Thursday, January 5, 2012

Weak and strong references in Java

Today, as I was busy implementing an id-object mapping class, I was forced to revisit the concept of weak and strong references - the topic not entirely new to me, but one where I have not had any practical experience. And surprisingly, one which is completely foreign to quite some Java developers (at least the ones that I have asked). Everyone knows what a strong reference (or just a reference, in short) is - they are the regular bread-and-butter references we all use in our everyday Java programming. What, therefore, are weak references? I will talk about them in a moment, but first - an example.

Imagine you are implementing the aforementioned id-object mapping in your application - you have a bunch of objects (dynamically created and removed throughout the lifetime of your application) which also have some kind of ids - kind of like entries in a relational database. For some reason, you want to be able to retrieve one of such objects without having a reference to it and knowing only its id (a scenario that may be useful when employed in a client-server situation, where for obvious reasons the client references server's objects by id only). The most naive way to do it is by using a map, like in the below example (the Entity class is some class specific to your application, you can substitute any class, even Object, here).

public class EntityRegistry {
    private Map<Integer, Entity> entityMap
        = new HashMap<Integer, Entity>();

    public void register(int id, Entity entity) {
        entityMap.put(id, entity);
    }

    public Entity get(int id) {
        return entityMap.get(id);
    }
}

What is wrong with this code, aside from it not being thread-safe in any way? The answer is: memory leaks. Since your objects are indefinitely kept in the registry's map (unless you call the register method with null as the second parameter), they are never garbage collected, even if they cease to exist in the rest of your application. This may be OK in some scenarios (where you do not want them to be gone unless explicitly removed from the registry), but not so much in others, where you just want the registry to hold the reference for as long as the object "lives", but not longer.

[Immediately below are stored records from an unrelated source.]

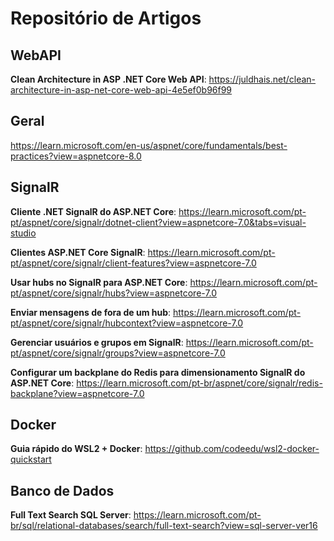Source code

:   # Repositório de Artigos

  ## WebAPI
  **Clean Architecture in ASP .NET Core Web API**: https://juldhais.net/clean-architecture-in-asp-net-core-web-api-4e5ef0b96f99

  ## Geral
  https://learn.microsoft.com/en-us/aspnet/core/fundamentals/best-practices?view=aspnetcore-8.0

  ## SignalR
  **Cliente .NET SignalR do ASP.NET Core**: https://learn.microsoft.com/pt-pt/aspnet/core/signalr/dotnet-client?view=aspnetcore-7.0&tabs=visual-studio
  
  **Clientes ASP.NET Core SignalR**: https://learn.microsoft.com/pt-pt/aspnet/core/signalr/client-features?view=aspnetcore-7.0
  
  **Usar hubs no SignalR para ASP.NET Core**: https://learn.microsoft.com/pt-pt/aspnet/core/signalr/hubs?view=aspnetcore-7.0
  
  **Enviar mensagens de fora de um hub**: https://learn.microsoft.com/pt-pt/aspnet/core/signalr/hubcontext?view=aspnetcore-7.0
  
  **Gerenciar usuários e grupos em SignalR**: https://learn.microsoft.com/pt-pt/aspnet/core/signalr/groups?view=aspnetcore-7.0
  
  **Configurar um backplane do Redis para dimensionamento SignalR do ASP.NET Core**: https://learn.microsoft.com/pt-br/aspnet/core/signalr/redis-backplane?view=aspnetcore-7.0
  
  ## Docker
  **Guia rápido do WSL2 + Docker**: https://github.com/codeedu/wsl2-docker-quickstart

  ## Banco de Dados
  **Full Text Search SQL Server**: https://learn.microsoft.com/pt-br/sql/relational-databases/search/full-text-search?view=sql-server-ver16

And this is where weak references come into play. A weak reference is a type of holder object (an object used to wrap another object) that only has, as its name implies, only a weak hold over the object it wraps. When the wrapped object ceases to be referenced by other non-weak references, it is eligible for garbage collection. When such garbage collection happens, all the weak references pointing to such object start to point to null instead. Therefore, lets employ such a weak reference in our revised entity registry class.
public class EntityRegistry {
    private Map<Integer, WeakReference<Entity>> entityMap
        = new HashMap<Integer, WeakReference<Entity>>();

    public void register(int id, Entity entity) {
        entityMap.put(id, new WeakReference<Entity>(entity));
    }

    public Entity get(int id) {
        WeakReference<Entity> ref = entityMap.get(id);
        if (ref != null)
            return ref.get();
        else
            return null;
    }
}

Now, this is much better - you will no longer have unneeded Entity instances lying around only because they are still kept in your EntityRegistry instance. However, this is still not perfect; even after an Entity instance gets garbage collected, the map will still keep a key-value pair for its weak reference, at least until we assign a new entity to the same id (which, depending on our id generation scheme, may never happen if we don't reuse ids). So how can we solve this? The answer is by using a reference queue.

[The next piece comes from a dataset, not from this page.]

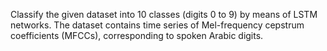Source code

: Classify the given dataset into 10 classes (digits 0 to 9) by
means of LSTM networks. 
The dataset contains time series of Mel-frequency cepstrum 
coefficients (MFCCs), corresponding to spoken Arabic digits.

Reference queues are employed when you want to know when a given weak reference becomes invalid. You provide a reference queue as the second constructor argument to a weak reference and when the object to which the reference points gets garbage collected, the weak reference itself is added to the provided reference queue (more precisely, it is added there "at the time of garbage collection or some time later", left at the discretion of a particular JVM). Since a reference queue functions like an ordinary blocking queue, you can poll it to retrieve any already-expired weak references and remove them from the mapping. There is one caveat, however: since the objects these references point to no longer exist, you cannot access them after retrieving the reference from its queue. Therefore, you need to store the id of the entity a reference points to in the reference itself, so that you later know which map key to clear. Confused? Lets then make it cleared with an example! First, we need to create our own subclass of WeakReference (yes, we can do that) which will also hold an entity's id.
class WeakEntityReference extends WeakReference<Entity> {
    private int id;

    public WeakEntityReference(int id, Entity referent, 
      ReferenceQueue<? super Entity> q) {
        super(referent, q);
        this.id = id;
    }
 
    public int getId() {
        return id;
    }
}

And now lets, once again, improve our EntityRegistry class.
public class EntityRegistry {
    private ReferenceQueue<Entity> queue 
        = new ReferenceQueue<Entity>();
    private Map<Integer, WeakEntityReference> entityMap
        = new HashMap<Integer, WeakEntityReference>();

    public void register(int id, Entity entity) {
        cleanUpReferences();
        entityMap.put(id, 
          new WeakEntityReference(id, entity, queue));
    }

    public Entity get(int id) {
        WeakReference<Entity> ref = entityMap.get(id);
        if (ref != null)
            return ref.get();
        else
            return null;
    }
    
    private void cleanUpReferences() {
        Reference<?> ref;
        while ((ref = queue.poll()) != null) {
            WeakEntityReference entityRef 
              = (WeakEntityReference) ref;
            entityMap.remove(entityRef.getId());
        }
    }
}

Notice that we have added a new 'queue' field, changed the map to hold WeakEntityReference objects (instead of the generic WeakReference) and created a new private method cleanUpReferences, which is then always called before registering new entities. If you want, you can also call it in the get method; I have chosen not to, because in a system where new entities are created relatively frequently, calling it in register only should be often enough, and since the get method may be called very frequently, I would prefer for it to have the lowest overhead possible.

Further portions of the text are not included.